By Jon T. Brock, President Desert Sky Group, LLC

August 13, 2010


Is it just me or do the organizations represented on this panel held at the Aspen Institute’s Environment Forum in the last week of July strike you as quite interesting?  Perusing the agenda for which sessions to attend, this one certainly caught my eye as an after lunch must-attend plenary session.  Held on the grounds of the Aspen Institute in beautiful Aspen, Colorado and sponsored by National Geographic, Chevrolet, Duke Energy, and Shell, I certainly had pre-conceived ideas of where this panel was heading.

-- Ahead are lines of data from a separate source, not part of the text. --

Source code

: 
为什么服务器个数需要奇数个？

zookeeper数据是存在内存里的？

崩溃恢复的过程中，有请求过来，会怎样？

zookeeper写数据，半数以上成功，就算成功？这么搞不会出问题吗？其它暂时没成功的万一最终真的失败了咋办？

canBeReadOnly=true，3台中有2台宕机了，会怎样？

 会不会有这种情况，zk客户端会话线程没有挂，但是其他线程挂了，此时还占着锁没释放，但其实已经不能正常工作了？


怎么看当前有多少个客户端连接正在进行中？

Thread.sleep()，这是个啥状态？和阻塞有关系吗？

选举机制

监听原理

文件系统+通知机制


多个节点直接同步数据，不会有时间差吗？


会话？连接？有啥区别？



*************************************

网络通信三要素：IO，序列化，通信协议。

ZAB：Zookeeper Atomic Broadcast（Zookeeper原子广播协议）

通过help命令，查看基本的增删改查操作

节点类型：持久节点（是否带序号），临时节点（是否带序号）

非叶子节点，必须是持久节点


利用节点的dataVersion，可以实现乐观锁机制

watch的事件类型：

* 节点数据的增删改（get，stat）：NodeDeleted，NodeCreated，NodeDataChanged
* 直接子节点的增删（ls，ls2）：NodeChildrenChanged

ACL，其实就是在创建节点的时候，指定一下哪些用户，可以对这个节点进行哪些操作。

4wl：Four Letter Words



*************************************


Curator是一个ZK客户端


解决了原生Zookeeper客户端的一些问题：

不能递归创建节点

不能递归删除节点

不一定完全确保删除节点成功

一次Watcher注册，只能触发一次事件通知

Moderated by Joel Achenbach, staff writer for the Washington Post, and sub-titled The Rhetoric and Reality of Offshore Oil Resources, Shell began this lively debate by giving its perspective of off-shore drilling safety.  Elizabeth Cheney, vice president of safety, environment and sustainable development for Shell Upstream Americas stated that Shell can and does drill safely in deepwater.  Ms. Cheney also informed the standing room only crowd that Shell had recently joined a consortium of oil companies such as Conoco Phillips, Chevron, and Exxon Mobil focused on containing oil spills in the Gulf of Mexico. 

Bringing a research angle to the panel, Mr. Robert Gagosian, president and CEO of the Consortium for Ocean Leadership, noted that data is being collected by both sides (BP and the U.S.) in a litigious manner.  Litigious meaning that there is no transparency or visibility into the data being collected but to be used at a later date in legal proceedings.  Mr. Gagosian is advocating an ocean observation program that is transparent and open to all.  He also clarified that collecting data in one “instant” is not advisable as the scientific process takes time and the data must be collected over long periods of time in order to measure the true impact of such a “spill” in the Gulf.

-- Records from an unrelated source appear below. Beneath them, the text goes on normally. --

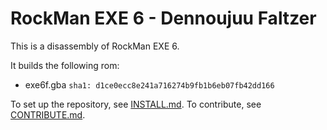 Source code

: # RockMan EXE 6 - Dennoujuu Faltzer

This is a disassembly of RockMan EXE 6.

It builds the following rom:

* exe6f.gba `sha1: d1ce0ecc8e241a716274b9fb1b6eb07fb42dd166`

To set up the repository, see [INSTALL.md](INSTALL.md).
To contribute, see [CONTRIBUTE.md](CONTRIBUTE.md).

Former U.S. Secretary of the Interior from 1993 to 2001 Bruce Babbitt was quite vocal in his opinions that this type of accident will happen again unless there is a radical re-structuring of regulatory oversight.  Mr. Babbitt is pushing for an independent agency similar to how the NRC has regulatory oversight in the nuclear industry.  For certain there are agencies responsible for regulatory oversight in the offshore drilling business today but there was much debate over its effectiveness and independence.  Mr. Babbitt believes the industry to be effectively un-regulated in its current state.

Finally it was Hollywood’s turn.  Kevin Costner, who needs no introduction, has visited the Gulf and informed the audience that there were no words to describe what is happening in the Gulf.  Mr. Costner also made a strong point that this is not “our” ocean, but belongs to others as well.  It turns out that Costner co-founded a company known as Ocean Therapy Solutions and in 1993 purchased a patent from the Department of Energy and invested $24 million after tax of his own money to perfect a centrifuge that would separate oil from water at high speeds.  His goal is to stop the recurring scenes of oil clean-up on beaches that we all saw after the Exxon Valdez disaster.  After much hardship trying to commercialize and get his machines approved by various government agencies, BP has purchased 32 of them and currently has 13 of them out in the Gulf.

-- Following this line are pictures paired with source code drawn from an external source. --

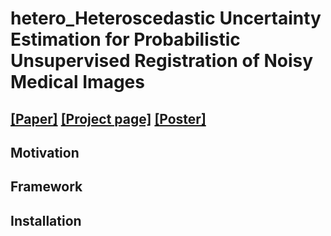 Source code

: # hetero_Heteroscedastic Uncertainty Estimation for Probabilistic Unsupervised Registration of Noisy Medical Images

## [[Paper]](https://arxiv.org/abs/2312.00836) [[Project page]](https://voldemort108x.github.io/hetero_uncertainty/) [[Poster]](assets/ECCV%202024%20Poster.pdf)

## Motivation

## Framework

## Installation

##  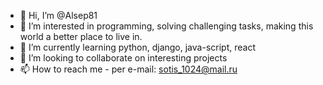 - 👋 Hi, I’m @Alsep81
- 👀 I’m interested in programming, solving challenging tasks, making this world a better place to live in. 
- 🌱 I’m currently learning python, django, java-script, react
- 💞️ I’m looking to collaborate on interesting projects
- 📫 How to reach me - per e-mail: sotis_1024@mail.ru

<!---
Alsep81/Alsep81 is a ✨ special ✨ repository because its `README.md` (this file) appears on your GitHub profile.
You can click the Preview link to take a look at your changes.
--->
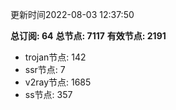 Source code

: 更新时间2022-08-03 12:37:50

**总订阅: 64**
**总节点: 7117**
**有效节点: 2191**
- trojan节点: 142
- ssr节点: 7
- v2ray节点: 1685
- ss节点: 357
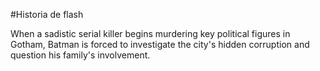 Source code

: #Historia de flash

When a sadistic serial killer begins murdering key political figures in Gotham, Batman is forced to investigate the city's hidden corruption and question his family's involvement.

All in all it was a very insightful panel discussion and in my opinion was one of the highlights of the Aspen Environment Forum.  Can oil companies drill in deep water safely?  Probably.  Should they be allowed to “police” themselves by forming safety consortiums?  Probably not.  Do we need more transparency in collecting and distributing data from the Gulf and other environmentally sensitive areas?  Absolutely.  Should the U.S. have an independent regulatory agency with strong oversight on this type of drilling?  Yes.  Will there be another accident?  Of course.  Should the U.S. government allow new technologies to aid in the clean-up of future spills?  The answer is a resounding “yes.”   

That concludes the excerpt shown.